The Renault Megane GT 200 hatch is an intriguing French rival to the Golf GTI
Think of relatively affordable five-door hot-hatches and your mind probably strays first to the benchmark Volkswagen Golf GTI, then broadens out to consider the Ford Focus ST.
But unless you’re a particularly died-in-the-wool fan of either of the following brands, or in one case accept a three-door bodystyle, your initial thought probably doesn’t wear Renault Megane or Alfa Romeo Giulietta badges.
Nevertheless, both the French and Italian models offer interesting alternatives to the ‘norm’in the five-door, circa-$40K turbocharged pocket rocket class: the newly released Megane GT 220 hatch and the existing, ageing but still undoubtedly sexy Giulietta Quadrifoglio Verde (QV) respectively.
Comparing this duo of outsiders priced just $340 apart ($39,490 list price for the Renault in GT 220 Premium guise, and $39,150 for the single-trim QV) becomes all the more interesting when you consider the surprising paucity of hot five-door models of this size about at the moment.
Consider the Subaru WRX and Mitsubishi Lancer Ralliart are now sedan-only, the Mazda 3 MPS has been phased out and there is not yet a new-generation version available, the Honda Civic Type-R is long discontinued and the Kia Pro_Cee’d GT and hardcore Megane RS 265 only have three doors.
So, what is this duo of cars all about? Well, both trade on their Euro cache, their punchy turbo engines, the successful racing pedigree of their makers and the fact that both are way less popular than a Golf and bound to get you noticed.
Now, our more regular readers may know already that Alfa Romeo Australia has leant us a QV for a long-term loan of several months, giving our new Melbourne office the chance to figure out what’s it’s like to actually live with one of these outsider offerings.
But now, the car that has (mostly) affectionately become known as Ralph —ten points for imagination, right? —is nearing the point of return, and what finer way to say ciao than pit it against a new French rival? (Or if Renault gets its way, au revoir…)
In a more general sense, we’re also gearing up to welcome an updated QV in the new year —not on a long-term basis, mind —that rocks the same look but improves on this one with a new multimedia system and revised, lighter version of the current 1.75-litre turbo engine from the 4C.
The updated QV, which actually looks the same as the current one, also replaces the current car’s six-speed manual gearbox —a feature shared with the Renault —with a new dual-clutch automatic.
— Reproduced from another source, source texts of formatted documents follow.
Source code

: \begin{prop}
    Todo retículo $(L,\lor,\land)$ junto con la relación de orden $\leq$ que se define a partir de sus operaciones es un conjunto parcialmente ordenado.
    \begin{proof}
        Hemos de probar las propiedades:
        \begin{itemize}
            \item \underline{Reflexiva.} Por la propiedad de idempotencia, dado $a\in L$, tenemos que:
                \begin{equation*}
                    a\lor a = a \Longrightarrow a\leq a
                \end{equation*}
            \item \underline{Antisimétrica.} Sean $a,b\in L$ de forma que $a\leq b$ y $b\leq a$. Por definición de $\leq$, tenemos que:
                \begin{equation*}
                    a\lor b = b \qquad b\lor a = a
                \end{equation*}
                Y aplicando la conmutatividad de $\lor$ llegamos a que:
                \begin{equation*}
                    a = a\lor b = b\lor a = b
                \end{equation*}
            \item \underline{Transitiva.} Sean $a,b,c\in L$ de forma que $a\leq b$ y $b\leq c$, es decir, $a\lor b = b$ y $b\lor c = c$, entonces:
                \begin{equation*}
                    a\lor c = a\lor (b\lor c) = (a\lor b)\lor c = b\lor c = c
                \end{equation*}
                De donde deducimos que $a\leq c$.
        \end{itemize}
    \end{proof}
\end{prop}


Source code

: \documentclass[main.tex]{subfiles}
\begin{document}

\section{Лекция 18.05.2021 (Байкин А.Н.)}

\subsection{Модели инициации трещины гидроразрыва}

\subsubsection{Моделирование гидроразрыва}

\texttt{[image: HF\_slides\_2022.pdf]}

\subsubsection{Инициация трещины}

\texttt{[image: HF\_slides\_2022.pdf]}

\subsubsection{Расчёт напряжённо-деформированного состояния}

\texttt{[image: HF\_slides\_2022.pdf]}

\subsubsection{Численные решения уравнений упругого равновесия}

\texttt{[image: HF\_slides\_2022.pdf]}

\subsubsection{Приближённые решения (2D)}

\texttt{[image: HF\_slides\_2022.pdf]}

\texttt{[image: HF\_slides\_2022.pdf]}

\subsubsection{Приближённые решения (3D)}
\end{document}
Yes, if you want an Alfa hot hatch with a ‘proper’ manual gearbox, you’d better jump in soon and get the car you see here.
Besides, while we will review this updated QV when it arrives in a few months, pitting the current model against a new and hyped kid on the block provides us and you with an ideal baseline of what precisely is the best budget European five-door hot hatch without a Volkswagen badge.
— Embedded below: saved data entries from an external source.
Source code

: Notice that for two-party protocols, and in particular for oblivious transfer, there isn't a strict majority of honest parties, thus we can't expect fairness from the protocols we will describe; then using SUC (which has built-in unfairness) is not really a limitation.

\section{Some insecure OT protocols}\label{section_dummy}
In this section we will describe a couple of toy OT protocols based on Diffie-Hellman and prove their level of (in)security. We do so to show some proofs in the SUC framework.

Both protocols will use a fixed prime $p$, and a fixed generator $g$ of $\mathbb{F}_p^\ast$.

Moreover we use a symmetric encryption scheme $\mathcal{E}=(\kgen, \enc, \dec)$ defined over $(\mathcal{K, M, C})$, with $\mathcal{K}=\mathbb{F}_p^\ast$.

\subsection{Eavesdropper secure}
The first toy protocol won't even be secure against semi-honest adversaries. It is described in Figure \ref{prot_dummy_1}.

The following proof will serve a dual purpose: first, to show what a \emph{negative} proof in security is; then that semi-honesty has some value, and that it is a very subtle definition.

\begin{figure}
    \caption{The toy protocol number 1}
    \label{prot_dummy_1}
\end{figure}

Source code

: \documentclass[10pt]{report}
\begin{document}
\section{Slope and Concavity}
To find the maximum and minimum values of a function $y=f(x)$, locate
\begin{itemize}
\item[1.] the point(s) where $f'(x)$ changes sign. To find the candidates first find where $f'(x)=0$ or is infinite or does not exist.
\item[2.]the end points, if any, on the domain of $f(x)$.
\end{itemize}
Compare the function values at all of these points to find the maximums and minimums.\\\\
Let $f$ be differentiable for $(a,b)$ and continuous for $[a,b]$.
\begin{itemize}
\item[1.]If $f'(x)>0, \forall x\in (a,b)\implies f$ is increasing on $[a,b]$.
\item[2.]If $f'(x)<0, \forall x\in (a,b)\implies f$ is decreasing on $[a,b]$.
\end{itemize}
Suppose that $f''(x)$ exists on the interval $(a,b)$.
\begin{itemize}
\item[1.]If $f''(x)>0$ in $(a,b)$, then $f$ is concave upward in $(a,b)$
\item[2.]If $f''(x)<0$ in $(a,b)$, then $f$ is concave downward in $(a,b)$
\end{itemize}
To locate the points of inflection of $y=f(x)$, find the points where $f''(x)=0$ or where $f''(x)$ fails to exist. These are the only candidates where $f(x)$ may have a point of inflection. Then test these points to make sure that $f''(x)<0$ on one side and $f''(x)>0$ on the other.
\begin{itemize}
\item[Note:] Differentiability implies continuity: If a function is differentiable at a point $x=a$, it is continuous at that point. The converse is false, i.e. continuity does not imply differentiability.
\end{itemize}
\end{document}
Firstly, how refreshing it is to encounter a pair of conceptually similar vehicles —both five-doored, turbocharged, sporty and Continental European —with such a markedly different appearance. That said, we know for a fact these cars will be cross-shopped: the general public has told us so.
In the blue corner you have the Renault, familiar in shape but sporting that slinky new Laurens van den Acker-penned nose design introduced here last month. In the red corner, you have the Alfa, all curves and four-leafed clovers and hidden rear door-handles. It’s still gorgeous, to our eyes.
Crucially, both have presence. A Golf or a Focus is a little anonymous by comparison.
Despite their miniscule $340 price differential, the variance between standard specification is marked. The Renault is a new offering, though, and the upgraded QV will get a proper multimedia touchscreen, addressing a key grievance with this car.
Both models get 18-inch alloys, dual-zone climate control, rear parking sensors, upgraded sound systems (Bose for the Alfa, Arkamys for the Renault), rain-sensing wipers, aluminium-look pedals and Bluetooth phone/USB —though only the Renault gets Bluetooth audio streaming until the updated QV arrives and LED daytime running lights.
Our test Alfa had the optional plug-in dashtop Tom Tom navigation system, and you can also option up electrically adjustable leather seats, a sunroof and a sporty styling pack if you wish.
The Renault in standard guise costs $35,940, but with an optional $4000 Premium pack upgrade our car had over the Alfa: heated seats, a panoramic sunroof, seven-inch integrated screen with navigation, a reverse-view camera, front parking sensors and an R-Link system familiar from the Clio and Megane RS; displaying figures from 15 sensors including torque and power curves a CG diagram of longitudinal and lateral accelerations and a lap timer.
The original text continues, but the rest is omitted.